Niettegenstaande het nut van vegetatie-indices, zijn er ook enkele uitdagingen bij het gebruik ervan voor precisiebemestingsdoeleinden. Zo kunnen de satellietbeelden enkel gebruikt worden bij wolkenloze waarnemingen. Bovendien worden de verschillende delen van een perceel niet altijd gelijktijdig geoogst, wat de interpretatie van beter en minder goed presterende zones beïnvloedt.

In plaats van NDVI- of FAPAR-waarden op een bepaald moment te gebruiken, kunnen ook kaarten gebruikt worden die de geaccumuleerde groenheid over het hele groeiseizoen integreren. Zo is de cumulatieve NDVI een weergave van de NDVI die gedurende het hele groeiseizoen is opgebouwd. Deze integrerende groenheidsparameter kan gebruikt worden om de aanwezigheid van zones binnen een perceel in de natte en droge jaren te identificeren en om hun stabiliteit doorheen de tijd te beoordelen.
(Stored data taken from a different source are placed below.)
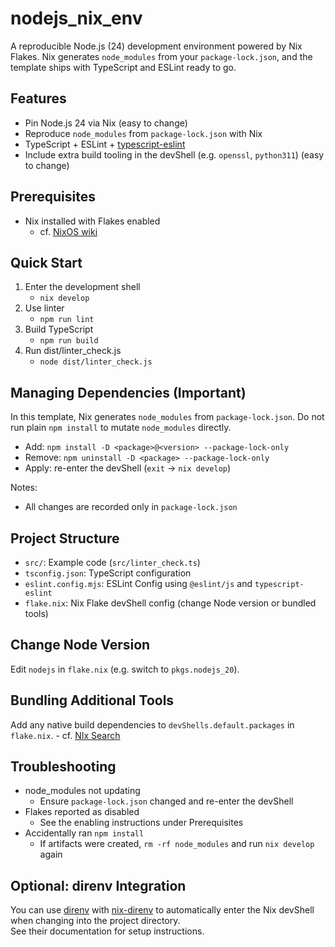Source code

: # nodejs_nix_env
A reproducible Node.js (24) development environment powered by Nix Flakes.
Nix generates `node_modules` from your `package-lock.json`, and the template ships with TypeScript and ESLint ready to go.

## Features
- Pin Node.js 24 via Nix (easy to change)
- Reproduce `node_modules` from `package-lock.json` with Nix
- TypeScript + ESLint + [typescript-eslint](https://typescript-eslint.io/)
- Include extra build tooling in the devShell (e.g. `openssl`, `python311`) (easy to change)

## Prerequisites
- Nix installed with Flakes enabled
  - cf. [NixOS wiki](https://wiki.nixos.org/wiki/Flakes)

## Quick Start
1. Enter the development shell
    - `nix develop`
2. Use linter
    - `npm run lint`
3. Build TypeScript
    - `npm run build`
4. Run dist/linter_check.js
    - `node dist/linter_check.js`

## Managing Dependencies (Important)
In this template, Nix generates `node_modules` from `package-lock.json`.
Do not run plain `npm install` to mutate `node_modules` directly.

- Add: `npm install -D <package>@<version> --package-lock-only`
- Remove: `npm uninstall -D <package> --package-lock-only`
- Apply: re-enter the devShell (`exit` → `nix develop`)

Notes:
- All changes are recorded only in `package-lock.json`

## Project Structure
- `src/`: Example code (`src/linter_check.ts`)
- `tsconfig.json`: TypeScript configuration
- `eslint.config.mjs`: ESLint Config using `@eslint/js` and `typescript-eslint`
- `flake.nix`: Nix Flake devShell config (change Node version or bundled tools)

## Change Node Version
Edit `nodejs` in `flake.nix` (e.g. switch to `pkgs.nodejs_20`).

## Bundling Additional Tools
Add any native build dependencies to `devShells.default.packages` in `flake.nix`.
    - cf. [NIx Search](https://search.nixos.org/packages)

## Troubleshooting
- node_modules not updating
  - Ensure `package-lock.json` changed and re-enter the devShell
- Flakes reported as disabled
  - See the enabling instructions under Prerequisites
- Accidentally ran `npm install`
  - If artifacts were created, `rm -rf node_modules` and run `nix develop` again

## Optional: direnv Integration
You can use [direnv](https://direnv.net/) with [nix-direnv](https://github.com/nix-community/nix-direnv) to automatically enter the Nix devShell when changing into the project directory.  
See their documentation for setup instructions.
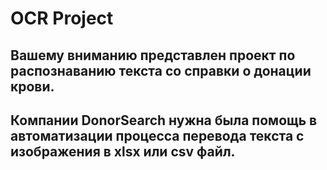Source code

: # OCR Project
## Вашему вниманию представлен проект по распознаванию текста со справки о донации крови.
## Компании DonorSearch нужна была помощь в автоматизации процесса перевода текста с изображения в xlsx или csv файл.

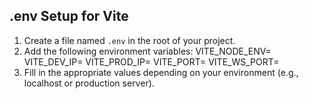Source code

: ## .env Setup for Vite

1. Create a file named `.env` in the root of your project.
2. Add the following environment variables:
   VITE_NODE_ENV=
   VITE_DEV_IP=
   VITE_PROD_IP=
   VITE_PORT=
   VITE_WS_PORT=
3. Fill in the appropriate values depending on your environment (e.g., localhost or production server).
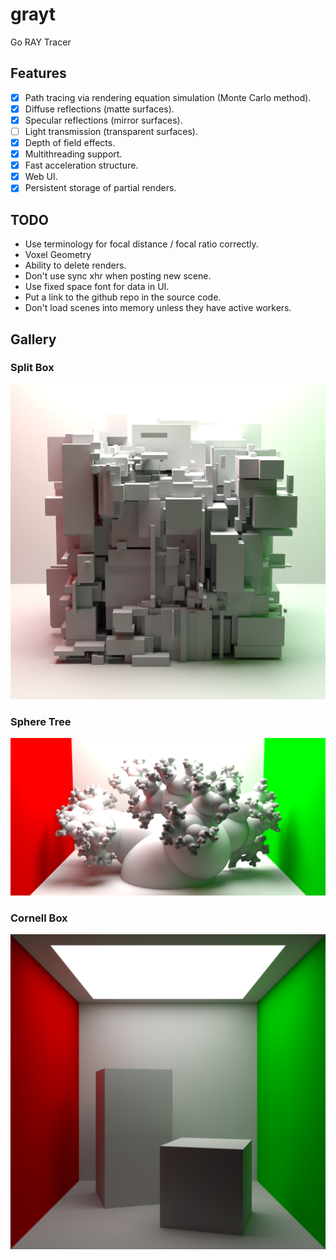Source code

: # grayt

Go RAY Tracer

## Features

- [X] Path tracing via rendering equation simulation (Monte Carlo method).
- [X] Diffuse reflections (matte surfaces).
- [X] Specular reflections (mirror surfaces).
- [ ] Light transmission (transparent surfaces).
- [X] Depth of field effects.
- [X] Multithreading support.
- [X] Fast acceleration structure.
- [X] Web UI.
- [X] Persistent storage of partial renders.

## TODO

- Use terminology for focal distance / focal ratio correctly.
- Voxel Geometry
- Ability to delete renders.
- Don't use sync xhr when posting new scene.
- Use fixed space font for data in UI.
- Put a link to the github repo in the source code.
- Don't load scenes into memory unless they have active workers.

## Gallery

### Split Box

![Split Box](/gallery/splitbox[KQRdZO3e8KI]_1024x1024_q100000.png)

### Sphere Tree

![Sphere Tree](/gallery/sphere_tree[T35GCh3Lpj4]_1024x512_q100000.png)

### Cornell Box

![Cornell Box](/gallery/out_q100000.png)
Het is belangrijk om de ontwikkeling van NDVI in zowel droge als natte jaren te vergelijken om betere inzichten te krijgen in de gewasprestaties in deze periodes (Fig. 2).

Fig. 2. NDVI-kaart op 11/08/2018 van het proefveld in Veerle, met ligging van de managementzones en het NDVI-verloop in de beide zones in een droog jaar (2018) en een nat jaar (2021).

Vegetatie-indexkaarten voor precisiebemesting

Een NDVI-kaart gemaakt net voor het moment van bemesting wordt vaak voorgesteld om de delen van het veld met een lagere groenheid te identificeren en het veronderstelde gebrek aan voedingsstoffen in die zones te compenseren. In veel gevallen wordt er echter in het voorjaar bemest voordat de gewassen zich ontwikkeld hebben, waardoor de verschillen in groenheid nog niet zichtbaar zijn op dat moment. Dit maakt het moeilijk om de NDVI-kaart van één bepaalde dag te selecteren voor het berekenen van de bemestingsdosis. Daarom kunnen integrerende kaarten die de accumulatie van groenheid binnen het groeiseizoen weergeven, een waardevol alternatief zijn. Voor Vlaanderen biedt het Watchitgrow-platform (https://watchitgrow.be/nl) dergelijke informatie aan in de vorm van opbrengstpotentieelkaarten (Fig.3).

Fig 3. Opbrengstpotentieelkaarten voor het proefveld in Diest (2016-2022).

Deze kaarten kunnen worden gebruikt voor het identificeren van temporeel stabiele zones binnen een veld en bij het bepalen van de bijbehorende dosering van voedingsstoffen. De gebruiker kan de bemestingsstrategie selecteren: meer of minder (kunst)mest toedienen in de zones met een lager opbrengstpotentieel.